**AIM OF THE EXERCISE**
Scan the listing for "github" and copy out each line that has it.

☆ ☆ ☆ ☆ ☆ ☆ ☆

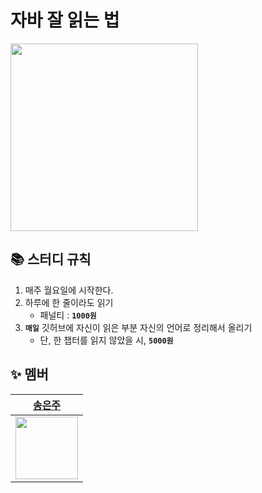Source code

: # 자바 잘 읽는 법
<img src="https://github.com/user-attachments/assets/28a55c4d-7f24-47d5-93d3-409fa3e82048" width="300">


## 📚 스터디 규칙

1. 매주 월요일에 시작한다.
2. 하루에 한 줄이라도 읽기
    - 패널티 : **`1000원`**
3. **`매일`** 깃허브에 자신이 읽은 부분 자신의 언어로 정리해서 올리기
    - 단, 한 챕터를 읽지 않았을 시, **`5000원`**

## ✨ 멤버

| <a href="https://github.com/song-eunju">송은주 |
| --- |
| <img src="https://github.com/Song-EunJu.png" width="100"> |
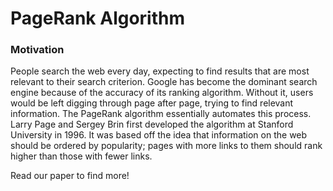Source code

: # PageRank Algorithm

### Motivation

People search the web every day, expecting to find results that are most relevant to their search criterion. Google has become the dominant search engine because of the accuracy of its ranking algorithm. Without it, users would be left digging through page after page, trying to find relevant information. The PageRank algorithm essentially automates this process. Larry Page and Sergey Brin first developed the algorithm at Stanford University in 1996. It was based off the idea that information on the web should be ordered by popularity; pages with more links to them should rank higher than those with fewer links.

Read our paper to find more!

☆ ☆ ☆ ☆ ☆ ☆ ☆

**ANSWER TO THE EXERCISE**
<img src="https://github.com/user-attachments/assets/28a55c4d-7f24-47d5-93d3-409fa3e82048" width="300">
| <a href="https://github.com/song-eunju">송은주 |
| <img src="https://github.com/Song-EunJu.png" width="100"> |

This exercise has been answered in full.